Nel 2089, alcuni studiosi ritrovano pitture rupestri dal grande valore per l’intero genere umano: delle immagini che condurrebbero direttamente alla comparsa dell’uomo sul pianeta Terra. Pochi anni dopo, a bordo della nave spaziale Prometheus della Weyland Industries, scienziati ed equipaggio giungono sul pianeta LV-223, una zona ancora sconosciuta dell’universo dove finalmente poter toccare con mano i frutti della ricerca: ma non tutto andrà nel modo sperato.Nato come un prequel di Alien, è diventato quasi indipendente dal film del '79. Quasi, perché l'adiacenza è riscontrabile in diversi punti. Due li rinveniamo agli estremi dell'opera: il titolo, riprodotto con lo stile grafico tipico della saga; l'ultima inquadratura, inequivocabile riferimento agli xenomorfi che già conosciamo. Un altro, più importante, è concettuale: in Alien si mostravano esseri (umani) disumanizzati, qui si tratta la fase precedente, quella degli interrogativi metafisici. Dio esiste? Da dove veniamo? Le risposte oscillano tra l'agnosticismo e l'ateismo, ovviamente in forma liofilizzata (come cattiva norma hollywoodiana impone).

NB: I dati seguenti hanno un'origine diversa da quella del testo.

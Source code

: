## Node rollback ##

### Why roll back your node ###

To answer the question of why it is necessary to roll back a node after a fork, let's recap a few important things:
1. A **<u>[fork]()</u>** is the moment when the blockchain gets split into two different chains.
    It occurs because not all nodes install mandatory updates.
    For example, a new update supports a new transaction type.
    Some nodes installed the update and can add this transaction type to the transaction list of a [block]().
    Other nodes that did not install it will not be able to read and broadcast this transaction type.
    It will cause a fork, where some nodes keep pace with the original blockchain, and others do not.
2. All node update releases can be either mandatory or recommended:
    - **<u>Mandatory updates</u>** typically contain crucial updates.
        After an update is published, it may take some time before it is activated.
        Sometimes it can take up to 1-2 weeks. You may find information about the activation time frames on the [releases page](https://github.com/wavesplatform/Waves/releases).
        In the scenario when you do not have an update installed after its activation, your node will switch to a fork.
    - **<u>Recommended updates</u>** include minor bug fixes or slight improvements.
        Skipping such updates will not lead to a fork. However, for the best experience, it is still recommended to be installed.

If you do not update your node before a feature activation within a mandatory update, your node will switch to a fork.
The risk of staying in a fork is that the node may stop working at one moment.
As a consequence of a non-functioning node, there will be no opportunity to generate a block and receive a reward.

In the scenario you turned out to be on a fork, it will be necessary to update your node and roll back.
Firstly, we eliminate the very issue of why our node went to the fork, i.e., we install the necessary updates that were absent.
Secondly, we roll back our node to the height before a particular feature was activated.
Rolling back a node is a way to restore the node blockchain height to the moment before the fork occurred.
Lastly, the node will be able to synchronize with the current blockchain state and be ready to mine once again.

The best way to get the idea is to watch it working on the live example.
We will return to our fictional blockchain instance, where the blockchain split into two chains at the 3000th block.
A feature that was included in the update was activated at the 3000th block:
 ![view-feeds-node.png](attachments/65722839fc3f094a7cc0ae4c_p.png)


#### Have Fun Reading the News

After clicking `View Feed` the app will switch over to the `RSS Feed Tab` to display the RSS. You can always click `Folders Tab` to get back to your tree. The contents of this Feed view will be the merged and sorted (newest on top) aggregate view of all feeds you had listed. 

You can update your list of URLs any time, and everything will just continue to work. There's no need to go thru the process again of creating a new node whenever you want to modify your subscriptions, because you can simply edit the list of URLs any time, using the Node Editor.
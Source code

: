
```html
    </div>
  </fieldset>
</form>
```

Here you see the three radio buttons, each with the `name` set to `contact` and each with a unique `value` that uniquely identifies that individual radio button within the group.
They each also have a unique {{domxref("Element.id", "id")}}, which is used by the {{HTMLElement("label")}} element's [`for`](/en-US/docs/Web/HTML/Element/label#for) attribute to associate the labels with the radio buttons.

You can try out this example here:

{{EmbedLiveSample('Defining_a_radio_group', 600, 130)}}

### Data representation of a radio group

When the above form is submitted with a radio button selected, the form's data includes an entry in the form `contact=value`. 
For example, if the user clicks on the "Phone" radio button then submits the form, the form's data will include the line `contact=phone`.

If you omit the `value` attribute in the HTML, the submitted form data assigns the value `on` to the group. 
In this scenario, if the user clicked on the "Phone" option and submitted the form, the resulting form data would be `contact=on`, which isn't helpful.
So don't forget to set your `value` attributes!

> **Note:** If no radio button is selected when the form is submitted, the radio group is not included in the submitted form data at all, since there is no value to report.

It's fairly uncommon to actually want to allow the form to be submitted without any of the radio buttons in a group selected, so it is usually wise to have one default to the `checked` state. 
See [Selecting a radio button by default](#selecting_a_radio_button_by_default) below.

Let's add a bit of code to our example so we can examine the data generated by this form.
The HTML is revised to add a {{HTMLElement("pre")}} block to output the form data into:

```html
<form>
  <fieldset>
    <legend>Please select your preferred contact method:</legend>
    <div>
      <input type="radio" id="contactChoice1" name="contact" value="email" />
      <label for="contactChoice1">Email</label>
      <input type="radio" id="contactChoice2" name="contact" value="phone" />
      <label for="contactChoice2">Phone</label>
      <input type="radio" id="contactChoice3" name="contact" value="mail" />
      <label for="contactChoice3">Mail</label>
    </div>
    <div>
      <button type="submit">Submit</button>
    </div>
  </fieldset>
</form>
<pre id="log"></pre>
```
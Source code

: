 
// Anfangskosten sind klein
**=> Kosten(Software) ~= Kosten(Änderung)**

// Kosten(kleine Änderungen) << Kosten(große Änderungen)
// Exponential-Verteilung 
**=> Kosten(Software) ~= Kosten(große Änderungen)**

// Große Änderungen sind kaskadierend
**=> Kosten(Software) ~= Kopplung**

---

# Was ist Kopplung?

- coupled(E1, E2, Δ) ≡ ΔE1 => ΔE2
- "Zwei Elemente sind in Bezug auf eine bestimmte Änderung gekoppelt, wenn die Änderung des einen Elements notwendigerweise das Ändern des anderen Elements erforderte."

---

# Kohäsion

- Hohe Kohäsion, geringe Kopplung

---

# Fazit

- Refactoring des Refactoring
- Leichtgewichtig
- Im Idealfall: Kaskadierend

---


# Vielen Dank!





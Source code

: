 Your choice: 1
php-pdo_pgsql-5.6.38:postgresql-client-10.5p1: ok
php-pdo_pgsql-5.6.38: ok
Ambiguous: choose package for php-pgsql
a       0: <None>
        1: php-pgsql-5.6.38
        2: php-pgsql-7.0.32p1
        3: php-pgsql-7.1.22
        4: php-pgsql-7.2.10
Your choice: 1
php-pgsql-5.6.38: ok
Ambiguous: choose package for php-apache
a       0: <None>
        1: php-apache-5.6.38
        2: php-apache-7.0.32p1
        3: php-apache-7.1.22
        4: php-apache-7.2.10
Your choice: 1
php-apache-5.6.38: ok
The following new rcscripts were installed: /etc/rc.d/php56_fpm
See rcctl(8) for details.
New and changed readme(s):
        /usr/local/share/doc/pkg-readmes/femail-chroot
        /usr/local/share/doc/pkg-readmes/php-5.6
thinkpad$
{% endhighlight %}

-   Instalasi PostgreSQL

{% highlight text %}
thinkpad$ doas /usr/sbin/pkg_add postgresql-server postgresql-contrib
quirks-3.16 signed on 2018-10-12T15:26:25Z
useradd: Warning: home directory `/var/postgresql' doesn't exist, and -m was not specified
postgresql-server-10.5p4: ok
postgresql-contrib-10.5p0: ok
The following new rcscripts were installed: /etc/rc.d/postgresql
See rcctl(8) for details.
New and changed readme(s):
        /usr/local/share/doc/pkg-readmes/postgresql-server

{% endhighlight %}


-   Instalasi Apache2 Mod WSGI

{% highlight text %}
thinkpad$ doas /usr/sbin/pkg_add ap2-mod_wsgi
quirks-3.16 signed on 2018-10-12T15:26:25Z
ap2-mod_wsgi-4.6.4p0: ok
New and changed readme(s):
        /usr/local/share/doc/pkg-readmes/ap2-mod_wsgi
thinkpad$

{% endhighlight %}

Il 3D si conferma adatto al genere, perché è meraviglioso l'impatto con immagini dell'universo dotate di reale profondità di campo. Anche perché di esso non ne abbiamo alcuna esperienza e quindi questa modalità di rappresentazione ci avvicina alla realtà anziché scimmiottarla.
Stabilite le caratteristiche del film (più che le note di merito) possiamo sentenziare che è una discreta merda. Non sa essere né cupo quanto l'illustre predecessore né dinamico quanto il pur discutibile episodio di Cameron. Si pone nel mezzo e lascia insoddisfatti pressoché tutti. La colpa è forse anche del cast mediocre, nel quale non emergono figure abbastanza carismatiche. Il resto lo fanno gli effetti in digitale, utilizzati per gli umanoidi: decisamente kitsch la coesistenza sullo schermo di attori in carne ed ossa e palesi pseudo-cartoni animati. Tutt'altra cosa i costumi di Carlo Rambaldi di 33 anni fa.